ポータルサーバーの主要コンポーネントとは?5つの構成要素を解説
ポータルは、企業全体に散在する多様なコンテンツ、情報、サービスに対して、ユーザー一人ひとりに個別のアクセスポイントを提供する仕組みです。ポータルページ上のプロバイダ、ルート、ポートレットを通じて表示されるコンテンツは、ユーザーの個人設定、組織内での役割や所属部門、サイトデザインの方針、そしてエンドユーザーである顧客に向けたマーケティング施策などに応じて柔軟にパーソナライズできます。
ビジネスインテリジェンス(BI)ポータルの役割
ビジネスインテリジェンスポータルは、経営者、マネージャー、ビジネスアナリストが重要なビジネス上の意思決定を行うために必要なBI情報へ、簡単かつ迅速にアクセスできる環境を提供します。
この種のポータルは通常、BI関連ドキュメント、分析レポート、定型クエリなどをインデックス化して管理しており、財務管理、顧客関係管理(CRM)、サプライチェーンパフォーマンス管理といった業務領域と密接に関連しています。
さらに、レポーティング、OLAP(多次元分析)、データマイニングなどのBIツールや、パッケージ型の分析ソフトウェアへのシームレスなアクセスを実現するだけでなく、アラート通知、情報の公開、購読といった機能も備えています。
ポータルサーバーを構成する5つのコンポーネント
ポータルサーバーは、以下のような複数のコンポーネントによって構成されています。
1. ウェブクライアント(Web Clients)
ウェブクライアントとは、ウェブブラウザを動作させるコンピュータや各種デバイスのことであり、HTMLやグラフィックスを表示できる環境を持っています。ウェブブラウザはウェブサーバーに対してリクエストを送信し、サーバーから返されたドキュメントを受け取って処理・表示します。
2. ウェブサーバー(Web Servers)
ウェブサーバーは、いわばファイルサーバーの一種です。従来のファイルサーバーと同様に、ウェブクライアントからのリクエストを受け付け、要求されたファイルを送信します。
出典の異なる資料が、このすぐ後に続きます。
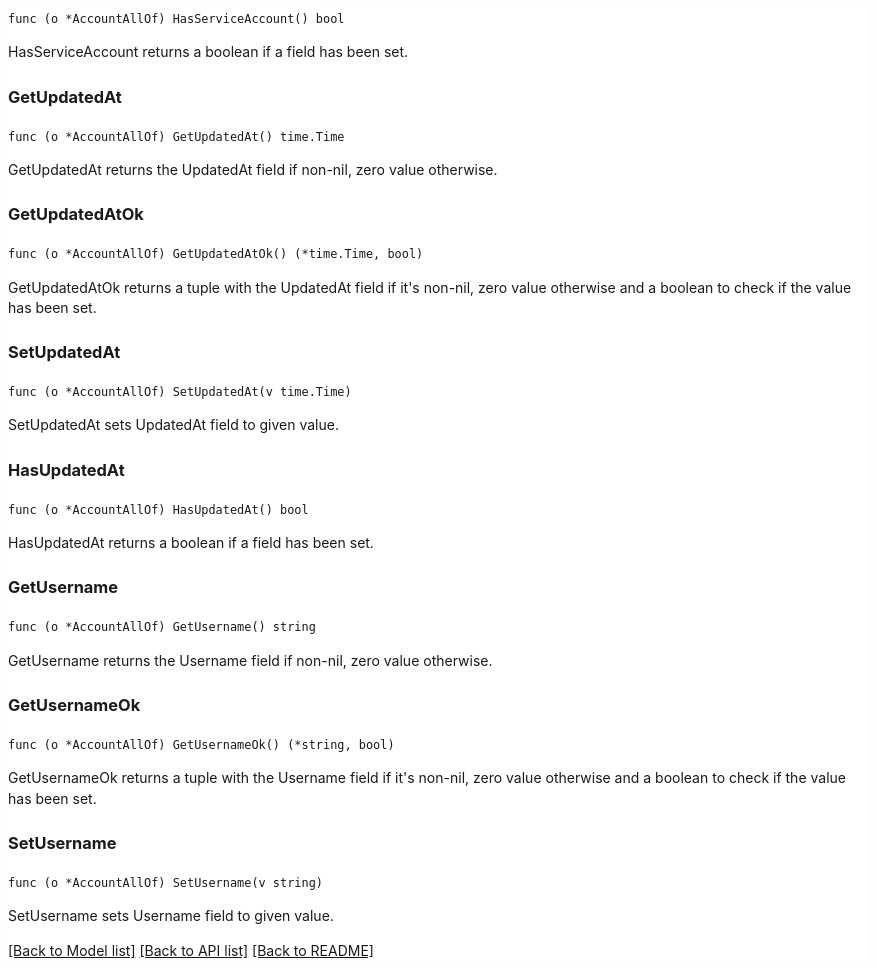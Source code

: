 `func (o *AccountAllOf) HasServiceAccount() bool`

HasServiceAccount returns a boolean if a field has been set.

### GetUpdatedAt

`func (o *AccountAllOf) GetUpdatedAt() time.Time`

GetUpdatedAt returns the UpdatedAt field if non-nil, zero value otherwise.

### GetUpdatedAtOk

`func (o *AccountAllOf) GetUpdatedAtOk() (*time.Time, bool)`

GetUpdatedAtOk returns a tuple with the UpdatedAt field if it's non-nil, zero value otherwise
and a boolean to check if the value has been set.

### SetUpdatedAt

`func (o *AccountAllOf) SetUpdatedAt(v time.Time)`

SetUpdatedAt sets UpdatedAt field to given value.

### HasUpdatedAt

`func (o *AccountAllOf) HasUpdatedAt() bool`

HasUpdatedAt returns a boolean if a field has been set.

### GetUsername

`func (o *AccountAllOf) GetUsername() string`

GetUsername returns the Username field if non-nil, zero value otherwise.

### GetUsernameOk

`func (o *AccountAllOf) GetUsernameOk() (*string, bool)`

GetUsernameOk returns a tuple with the Username field if it's non-nil, zero value otherwise
and a boolean to check if the value has been set.

### SetUsername

`func (o *AccountAllOf) SetUsername(v string)`

SetUsername sets Username field to given value.



[[Back to Model list]](../README.md#documentation-for-models) [[Back to API list]](../README.md#documentation-for-api-endpoints) [[Back to README]](../README.md)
ポータルにおいてウェブサーバーが不可欠な理由は、アプリケーションサーバーから送られてくるデータをHTML形式に変換し、HTTPプロトコル経由でウェブブラウザへ配信する必要があるためです。HTML、グラフィックス、マルチメディアファイル(音声、動画、アニメーション)などはウェブサーバー上に保存されます。
3. データベースサーバー(Database Servers)
データベースサーバーは、従来のクライアント/サーバーアーキテクチャと同様に動作し、リクエストを受け付けて該当するデータを返します。
リクエストの発生源は主に2通りあります。ひとつは、ウェブサーバー上で稼働するプロセスを介してデータベースサーバーと通信するケース。もうひとつは、JDBCやActiveXといったコールレベルインターフェース(CLI)を通じて、ウェブユーザーが直接データベースサーバーに接続するケースです。
4. バックエンドアプリケーション(Back-end Applications)
バックエンドアプリケーションとは、単一の企業内部、あるいは複数企業間に存在するエンタープライズアプリケーションのことです。具体的には、SAP R/3やPeopleSoftなどのERPシステム、メインフレーム上で稼働するカスタムソフトウェア、既存のクライアント/サーバーシステムなどを組み合わせたものが一般的です。
ポータルはこれらのバックエンドシステムから必要なデータを収集し、ユーザーインターフェースを通じて利用者に提示する役割を担います。
5. アプリケーションサーバー(Application Servers)
アプリケーションサーバーは、バックエンドアプリケーション、データベース、ウェブサーバーの間に位置する中間層として、ポータルソフトウェアと連携して動作します。
アプリケーションサーバーは、トランザクション指向のソフトウェア開発手法を用いることで、ウェブサーバーとリソースサーバーの双方と通信し、システム全体の連携を支えています。